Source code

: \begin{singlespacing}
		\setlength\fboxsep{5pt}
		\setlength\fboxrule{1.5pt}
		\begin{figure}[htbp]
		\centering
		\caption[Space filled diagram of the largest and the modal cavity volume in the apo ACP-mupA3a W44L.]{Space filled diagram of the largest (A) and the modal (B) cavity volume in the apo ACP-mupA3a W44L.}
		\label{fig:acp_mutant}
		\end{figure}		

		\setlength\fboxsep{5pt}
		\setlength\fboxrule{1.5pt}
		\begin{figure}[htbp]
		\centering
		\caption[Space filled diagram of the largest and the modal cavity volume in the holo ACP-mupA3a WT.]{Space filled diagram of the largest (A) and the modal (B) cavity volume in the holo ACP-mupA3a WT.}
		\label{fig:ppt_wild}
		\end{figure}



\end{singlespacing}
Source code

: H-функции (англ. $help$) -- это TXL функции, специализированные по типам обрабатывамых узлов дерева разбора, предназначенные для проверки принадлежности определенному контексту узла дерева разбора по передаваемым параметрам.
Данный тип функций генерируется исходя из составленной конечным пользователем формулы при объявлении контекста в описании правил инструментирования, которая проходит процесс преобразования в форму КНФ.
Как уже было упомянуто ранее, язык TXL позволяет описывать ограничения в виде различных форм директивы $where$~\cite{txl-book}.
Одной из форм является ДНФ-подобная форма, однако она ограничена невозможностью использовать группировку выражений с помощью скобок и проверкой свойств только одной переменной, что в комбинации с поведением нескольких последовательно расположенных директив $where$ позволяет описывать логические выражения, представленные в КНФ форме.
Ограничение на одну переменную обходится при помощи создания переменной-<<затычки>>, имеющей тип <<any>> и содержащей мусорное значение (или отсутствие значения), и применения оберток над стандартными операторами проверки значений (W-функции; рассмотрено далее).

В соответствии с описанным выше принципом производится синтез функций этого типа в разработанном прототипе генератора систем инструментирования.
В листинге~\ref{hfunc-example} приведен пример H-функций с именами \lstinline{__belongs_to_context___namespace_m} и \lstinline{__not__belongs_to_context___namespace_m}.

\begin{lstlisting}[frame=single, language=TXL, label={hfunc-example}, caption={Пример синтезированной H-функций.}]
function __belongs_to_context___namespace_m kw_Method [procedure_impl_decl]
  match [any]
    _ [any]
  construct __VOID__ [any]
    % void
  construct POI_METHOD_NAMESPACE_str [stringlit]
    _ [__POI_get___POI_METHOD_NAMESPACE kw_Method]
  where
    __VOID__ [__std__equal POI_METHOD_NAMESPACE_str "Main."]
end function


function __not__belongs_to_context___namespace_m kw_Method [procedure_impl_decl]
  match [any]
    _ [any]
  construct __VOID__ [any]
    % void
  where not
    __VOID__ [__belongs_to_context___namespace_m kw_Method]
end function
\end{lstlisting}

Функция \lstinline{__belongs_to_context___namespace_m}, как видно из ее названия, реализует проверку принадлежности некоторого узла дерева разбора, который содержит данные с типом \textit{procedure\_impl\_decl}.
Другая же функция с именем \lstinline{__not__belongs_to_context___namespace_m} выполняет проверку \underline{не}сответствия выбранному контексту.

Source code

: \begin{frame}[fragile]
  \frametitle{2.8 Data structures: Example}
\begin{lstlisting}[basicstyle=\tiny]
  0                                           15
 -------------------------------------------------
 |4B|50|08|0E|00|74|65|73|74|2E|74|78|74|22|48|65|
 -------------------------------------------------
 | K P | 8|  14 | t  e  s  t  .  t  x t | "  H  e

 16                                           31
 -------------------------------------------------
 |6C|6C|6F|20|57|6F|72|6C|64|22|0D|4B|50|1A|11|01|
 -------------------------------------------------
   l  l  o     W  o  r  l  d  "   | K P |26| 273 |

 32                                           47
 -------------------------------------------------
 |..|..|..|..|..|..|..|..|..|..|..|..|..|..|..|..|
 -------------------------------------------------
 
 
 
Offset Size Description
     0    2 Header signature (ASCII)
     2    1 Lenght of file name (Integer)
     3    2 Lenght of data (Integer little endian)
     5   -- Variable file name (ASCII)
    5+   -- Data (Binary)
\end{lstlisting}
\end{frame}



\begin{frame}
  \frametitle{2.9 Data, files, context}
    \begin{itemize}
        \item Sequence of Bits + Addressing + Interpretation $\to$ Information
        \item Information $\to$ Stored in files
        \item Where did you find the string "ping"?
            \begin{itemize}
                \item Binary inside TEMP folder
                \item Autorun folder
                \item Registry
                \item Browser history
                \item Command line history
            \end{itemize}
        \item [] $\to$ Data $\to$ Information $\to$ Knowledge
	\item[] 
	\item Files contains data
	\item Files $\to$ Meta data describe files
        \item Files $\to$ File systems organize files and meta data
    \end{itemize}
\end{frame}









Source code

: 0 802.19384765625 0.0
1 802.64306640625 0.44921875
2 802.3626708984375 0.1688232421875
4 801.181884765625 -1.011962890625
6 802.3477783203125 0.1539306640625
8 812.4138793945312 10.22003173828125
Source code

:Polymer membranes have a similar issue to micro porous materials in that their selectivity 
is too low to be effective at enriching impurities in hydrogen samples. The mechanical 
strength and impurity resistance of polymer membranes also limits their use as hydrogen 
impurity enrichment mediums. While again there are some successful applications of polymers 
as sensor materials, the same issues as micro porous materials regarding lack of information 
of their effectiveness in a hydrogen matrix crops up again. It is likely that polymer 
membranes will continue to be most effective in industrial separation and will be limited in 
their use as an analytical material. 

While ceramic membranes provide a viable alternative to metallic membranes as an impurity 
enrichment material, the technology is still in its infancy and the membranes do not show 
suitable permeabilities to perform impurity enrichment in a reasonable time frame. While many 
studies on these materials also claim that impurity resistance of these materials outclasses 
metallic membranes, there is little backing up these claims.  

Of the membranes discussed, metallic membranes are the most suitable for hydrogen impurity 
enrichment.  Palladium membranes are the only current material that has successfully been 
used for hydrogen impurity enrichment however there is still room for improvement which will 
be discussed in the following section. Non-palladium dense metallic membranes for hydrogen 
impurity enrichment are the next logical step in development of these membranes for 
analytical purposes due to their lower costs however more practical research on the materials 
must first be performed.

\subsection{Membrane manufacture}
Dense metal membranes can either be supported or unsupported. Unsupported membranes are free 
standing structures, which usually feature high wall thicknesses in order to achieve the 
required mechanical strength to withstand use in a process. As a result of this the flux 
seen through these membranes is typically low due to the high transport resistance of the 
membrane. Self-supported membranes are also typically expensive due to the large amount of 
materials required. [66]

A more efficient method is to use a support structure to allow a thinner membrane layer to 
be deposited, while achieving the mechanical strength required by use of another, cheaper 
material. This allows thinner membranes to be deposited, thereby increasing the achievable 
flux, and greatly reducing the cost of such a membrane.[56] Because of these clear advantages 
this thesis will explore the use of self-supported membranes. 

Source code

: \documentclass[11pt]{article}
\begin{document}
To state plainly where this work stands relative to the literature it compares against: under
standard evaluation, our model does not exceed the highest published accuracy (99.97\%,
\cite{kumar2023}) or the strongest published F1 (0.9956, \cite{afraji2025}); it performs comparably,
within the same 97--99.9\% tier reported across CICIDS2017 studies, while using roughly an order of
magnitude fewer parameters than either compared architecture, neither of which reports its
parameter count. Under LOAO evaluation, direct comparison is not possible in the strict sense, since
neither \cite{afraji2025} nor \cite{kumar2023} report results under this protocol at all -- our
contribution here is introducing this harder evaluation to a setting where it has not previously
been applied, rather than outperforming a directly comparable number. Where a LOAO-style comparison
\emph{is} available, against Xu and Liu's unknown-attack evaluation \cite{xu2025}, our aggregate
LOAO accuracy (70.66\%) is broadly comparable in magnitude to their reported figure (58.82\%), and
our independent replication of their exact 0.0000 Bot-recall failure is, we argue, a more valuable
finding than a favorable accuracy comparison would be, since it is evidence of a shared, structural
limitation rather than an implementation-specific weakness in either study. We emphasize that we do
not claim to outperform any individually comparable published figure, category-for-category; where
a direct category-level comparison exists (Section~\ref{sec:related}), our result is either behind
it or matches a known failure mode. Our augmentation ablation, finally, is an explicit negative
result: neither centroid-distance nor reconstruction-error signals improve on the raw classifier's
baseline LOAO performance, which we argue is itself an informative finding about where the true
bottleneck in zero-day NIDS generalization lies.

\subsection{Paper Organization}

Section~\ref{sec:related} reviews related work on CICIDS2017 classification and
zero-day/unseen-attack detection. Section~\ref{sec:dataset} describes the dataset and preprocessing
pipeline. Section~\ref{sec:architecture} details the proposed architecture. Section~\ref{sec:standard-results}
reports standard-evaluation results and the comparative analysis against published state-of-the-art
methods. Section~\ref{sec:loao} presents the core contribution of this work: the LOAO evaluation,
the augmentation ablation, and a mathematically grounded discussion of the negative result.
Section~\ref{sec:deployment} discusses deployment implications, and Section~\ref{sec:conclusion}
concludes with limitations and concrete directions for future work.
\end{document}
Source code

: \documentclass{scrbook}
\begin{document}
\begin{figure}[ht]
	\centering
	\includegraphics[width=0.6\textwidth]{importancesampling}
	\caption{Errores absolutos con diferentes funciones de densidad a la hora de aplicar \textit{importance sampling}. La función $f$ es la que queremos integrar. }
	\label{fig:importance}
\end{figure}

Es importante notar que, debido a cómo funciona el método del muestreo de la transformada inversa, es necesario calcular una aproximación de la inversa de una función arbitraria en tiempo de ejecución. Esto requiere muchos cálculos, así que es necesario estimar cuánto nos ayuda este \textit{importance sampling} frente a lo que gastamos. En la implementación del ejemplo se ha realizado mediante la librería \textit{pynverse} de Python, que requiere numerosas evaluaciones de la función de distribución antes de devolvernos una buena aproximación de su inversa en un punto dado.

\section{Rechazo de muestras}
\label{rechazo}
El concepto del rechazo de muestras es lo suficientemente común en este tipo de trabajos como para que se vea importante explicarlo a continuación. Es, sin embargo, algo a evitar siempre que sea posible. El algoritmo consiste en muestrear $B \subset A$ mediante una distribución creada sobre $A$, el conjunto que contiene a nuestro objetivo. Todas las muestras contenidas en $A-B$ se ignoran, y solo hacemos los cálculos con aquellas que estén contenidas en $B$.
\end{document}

# # # # #

> [What you should do]
Where the word "finding" is present in a line of the listing, copy that line.

> [Your response]
finding than a favorable accuracy comparison would be, since it is evidence of a shared, structural
baseline LOAO performance, which we argue is itself an informative finding about where the true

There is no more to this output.